CT Scan Reveals Secrets of Egyptian Mummy's Head Found in Attic
[CW// human remains]
Attics can be very scary places. Kara remembers a series of novels from her adolescence about a family of siblings locked in an attic, and the brother and sister fell in love, and there were ghosts and trauma, but that’s a discussion for another day… Just imagine finding a mummified human head in your attic because that’s happened in Kent, England after the death of the home’s owner. The head was taken to Canterbury Museums & Galleries, where x-rays and a CT scan were conducted to find out more information about the head, which turns out to be ancient Egyptian. There are now plans to reconstruct the face of the individual.
The procurement or even gifting of ancient Egyptian human remains was unfortunately common practice in the 19th and 20th centuries, particularly as wealthy Europeans and Americans took body parts and even entire mummies home with them as souvenirs from their Grand Tour. It is assumed that this particular Egyptian’s head was bought during one such trip to Egypt. Not the final resting spot this mummy expected, to be sure…

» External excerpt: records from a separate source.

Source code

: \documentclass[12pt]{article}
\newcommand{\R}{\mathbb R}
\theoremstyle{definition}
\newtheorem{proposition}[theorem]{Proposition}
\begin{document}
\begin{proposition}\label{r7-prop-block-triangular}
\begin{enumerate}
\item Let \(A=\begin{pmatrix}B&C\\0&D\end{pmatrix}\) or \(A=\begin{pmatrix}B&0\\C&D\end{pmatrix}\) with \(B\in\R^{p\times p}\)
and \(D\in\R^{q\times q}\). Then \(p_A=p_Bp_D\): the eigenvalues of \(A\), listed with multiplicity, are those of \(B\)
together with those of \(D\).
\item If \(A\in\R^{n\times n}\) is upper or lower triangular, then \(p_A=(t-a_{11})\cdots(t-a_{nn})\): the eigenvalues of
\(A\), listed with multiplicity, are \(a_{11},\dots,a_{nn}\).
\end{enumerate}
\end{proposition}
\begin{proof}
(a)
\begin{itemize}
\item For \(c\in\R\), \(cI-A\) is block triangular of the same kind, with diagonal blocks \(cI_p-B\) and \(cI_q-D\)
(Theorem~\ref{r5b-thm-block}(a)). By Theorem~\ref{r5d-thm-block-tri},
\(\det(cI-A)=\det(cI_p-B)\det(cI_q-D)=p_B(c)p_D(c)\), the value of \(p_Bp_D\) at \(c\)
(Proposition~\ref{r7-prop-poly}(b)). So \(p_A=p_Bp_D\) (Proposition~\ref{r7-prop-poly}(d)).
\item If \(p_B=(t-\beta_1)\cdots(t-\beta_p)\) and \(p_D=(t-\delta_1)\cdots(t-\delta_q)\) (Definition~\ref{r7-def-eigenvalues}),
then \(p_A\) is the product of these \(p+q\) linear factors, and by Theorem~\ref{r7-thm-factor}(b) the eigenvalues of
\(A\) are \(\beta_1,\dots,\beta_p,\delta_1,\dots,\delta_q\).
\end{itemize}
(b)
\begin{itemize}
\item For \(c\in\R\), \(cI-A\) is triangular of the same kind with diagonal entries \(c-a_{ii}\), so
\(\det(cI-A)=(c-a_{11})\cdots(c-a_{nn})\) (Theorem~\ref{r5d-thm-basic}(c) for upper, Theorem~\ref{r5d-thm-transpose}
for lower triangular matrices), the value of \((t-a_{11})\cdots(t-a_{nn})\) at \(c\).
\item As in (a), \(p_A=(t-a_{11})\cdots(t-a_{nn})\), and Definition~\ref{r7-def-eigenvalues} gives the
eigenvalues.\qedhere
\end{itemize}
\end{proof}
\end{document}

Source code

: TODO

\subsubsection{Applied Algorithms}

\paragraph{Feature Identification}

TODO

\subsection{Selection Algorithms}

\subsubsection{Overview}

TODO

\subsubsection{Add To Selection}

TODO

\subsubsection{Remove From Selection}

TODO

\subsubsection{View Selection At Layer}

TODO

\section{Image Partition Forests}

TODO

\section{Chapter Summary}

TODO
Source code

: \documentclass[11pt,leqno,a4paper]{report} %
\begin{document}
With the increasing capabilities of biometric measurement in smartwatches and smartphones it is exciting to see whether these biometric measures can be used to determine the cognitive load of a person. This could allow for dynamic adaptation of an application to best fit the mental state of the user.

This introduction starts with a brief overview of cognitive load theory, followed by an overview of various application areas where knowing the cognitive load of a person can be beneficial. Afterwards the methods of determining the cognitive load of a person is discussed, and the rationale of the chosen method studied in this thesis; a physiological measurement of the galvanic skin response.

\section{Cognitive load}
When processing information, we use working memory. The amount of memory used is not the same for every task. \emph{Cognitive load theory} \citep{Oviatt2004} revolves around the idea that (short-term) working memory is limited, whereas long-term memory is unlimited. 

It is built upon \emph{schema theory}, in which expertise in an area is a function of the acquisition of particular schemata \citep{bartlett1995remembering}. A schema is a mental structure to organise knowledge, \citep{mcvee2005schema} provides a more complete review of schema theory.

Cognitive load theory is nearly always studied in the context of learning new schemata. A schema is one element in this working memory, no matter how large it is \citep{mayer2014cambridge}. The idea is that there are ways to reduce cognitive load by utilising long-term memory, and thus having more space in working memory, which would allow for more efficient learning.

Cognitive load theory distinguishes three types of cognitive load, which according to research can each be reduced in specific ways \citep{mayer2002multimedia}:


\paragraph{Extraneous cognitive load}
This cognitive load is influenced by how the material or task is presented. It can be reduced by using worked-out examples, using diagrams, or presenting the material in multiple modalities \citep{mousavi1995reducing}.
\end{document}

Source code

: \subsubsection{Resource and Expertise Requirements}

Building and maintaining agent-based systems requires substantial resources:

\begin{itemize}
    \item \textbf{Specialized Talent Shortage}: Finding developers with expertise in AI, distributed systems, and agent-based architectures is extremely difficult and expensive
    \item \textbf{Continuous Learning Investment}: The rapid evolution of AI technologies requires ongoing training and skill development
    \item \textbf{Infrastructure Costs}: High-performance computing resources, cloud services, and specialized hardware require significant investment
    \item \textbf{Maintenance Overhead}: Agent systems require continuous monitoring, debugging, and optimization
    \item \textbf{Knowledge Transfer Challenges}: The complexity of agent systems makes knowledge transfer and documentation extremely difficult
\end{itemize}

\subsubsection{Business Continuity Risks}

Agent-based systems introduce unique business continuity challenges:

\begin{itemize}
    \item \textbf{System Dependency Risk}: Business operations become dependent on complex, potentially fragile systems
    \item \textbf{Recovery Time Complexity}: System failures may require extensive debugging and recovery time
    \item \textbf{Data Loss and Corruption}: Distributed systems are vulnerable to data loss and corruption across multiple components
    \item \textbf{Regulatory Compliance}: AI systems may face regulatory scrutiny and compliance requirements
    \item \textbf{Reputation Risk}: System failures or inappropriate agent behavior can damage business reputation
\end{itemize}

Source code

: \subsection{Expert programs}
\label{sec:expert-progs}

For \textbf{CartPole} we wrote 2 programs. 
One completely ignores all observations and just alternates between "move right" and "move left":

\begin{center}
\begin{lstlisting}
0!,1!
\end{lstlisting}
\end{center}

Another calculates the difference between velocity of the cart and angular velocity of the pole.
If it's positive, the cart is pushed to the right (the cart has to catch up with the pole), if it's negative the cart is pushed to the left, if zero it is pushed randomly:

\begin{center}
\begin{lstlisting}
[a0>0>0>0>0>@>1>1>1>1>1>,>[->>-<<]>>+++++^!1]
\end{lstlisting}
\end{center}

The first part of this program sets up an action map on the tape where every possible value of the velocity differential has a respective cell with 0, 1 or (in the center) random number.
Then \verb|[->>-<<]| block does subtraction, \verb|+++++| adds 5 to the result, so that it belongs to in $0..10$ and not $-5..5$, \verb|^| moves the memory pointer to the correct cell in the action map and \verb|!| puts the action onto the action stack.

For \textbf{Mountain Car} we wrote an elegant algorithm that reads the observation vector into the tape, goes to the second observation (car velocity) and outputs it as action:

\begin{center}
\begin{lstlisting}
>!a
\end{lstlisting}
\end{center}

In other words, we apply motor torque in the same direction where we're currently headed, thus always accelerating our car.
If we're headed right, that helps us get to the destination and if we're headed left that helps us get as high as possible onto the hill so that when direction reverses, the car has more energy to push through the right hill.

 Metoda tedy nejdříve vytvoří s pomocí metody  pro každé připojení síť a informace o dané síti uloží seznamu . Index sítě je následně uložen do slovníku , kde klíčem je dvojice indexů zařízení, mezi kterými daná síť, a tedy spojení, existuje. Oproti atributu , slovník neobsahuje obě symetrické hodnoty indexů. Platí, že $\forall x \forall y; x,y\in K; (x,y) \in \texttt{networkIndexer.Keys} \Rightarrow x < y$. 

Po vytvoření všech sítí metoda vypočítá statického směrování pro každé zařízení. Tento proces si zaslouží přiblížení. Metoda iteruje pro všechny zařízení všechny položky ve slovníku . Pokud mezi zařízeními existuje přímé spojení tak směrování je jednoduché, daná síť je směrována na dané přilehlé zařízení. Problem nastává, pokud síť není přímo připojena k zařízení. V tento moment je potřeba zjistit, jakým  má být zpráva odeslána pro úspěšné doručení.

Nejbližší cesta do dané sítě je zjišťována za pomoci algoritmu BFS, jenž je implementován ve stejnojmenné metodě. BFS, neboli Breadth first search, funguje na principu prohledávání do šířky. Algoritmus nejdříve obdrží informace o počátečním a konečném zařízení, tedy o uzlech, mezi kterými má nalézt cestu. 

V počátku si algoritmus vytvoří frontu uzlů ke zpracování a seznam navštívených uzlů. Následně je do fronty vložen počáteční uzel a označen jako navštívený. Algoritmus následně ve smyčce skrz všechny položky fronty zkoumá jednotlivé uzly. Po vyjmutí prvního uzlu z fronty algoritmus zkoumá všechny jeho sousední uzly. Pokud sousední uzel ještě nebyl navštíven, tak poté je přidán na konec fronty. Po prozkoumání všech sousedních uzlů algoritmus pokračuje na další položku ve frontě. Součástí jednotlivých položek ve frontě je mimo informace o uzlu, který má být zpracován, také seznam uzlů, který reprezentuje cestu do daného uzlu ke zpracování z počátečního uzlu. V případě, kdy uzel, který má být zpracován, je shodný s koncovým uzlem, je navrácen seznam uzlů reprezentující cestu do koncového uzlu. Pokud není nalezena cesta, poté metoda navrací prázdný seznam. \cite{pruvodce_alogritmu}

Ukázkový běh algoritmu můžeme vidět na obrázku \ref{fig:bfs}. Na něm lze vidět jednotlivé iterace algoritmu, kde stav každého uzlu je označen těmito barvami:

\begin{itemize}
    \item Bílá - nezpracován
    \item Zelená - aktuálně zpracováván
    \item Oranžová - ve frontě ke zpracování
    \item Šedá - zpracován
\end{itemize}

Decision Making and Leadership in Egyptian Warfare
Spalinger’s take on Egyptian warfare is thought provoking… He argues that the Egyptian government lacked a “grand strategy,” as he termed it, with few advisors available to help the king in foreign matters (in comparison to Rome, for example). Perhaps that’s because the Egyptian government’s strategy was not hinged on building a vast empire, but on maintenance of wealth through limited colonization of the Levant and Nubia. Not everything has to be about growth, and Egyptian hegemony was not imperial in its organization. We must also remember that much of the evidence we have for battles and military strategy come from temple settings that obfuscate their interpretation through over-idealization.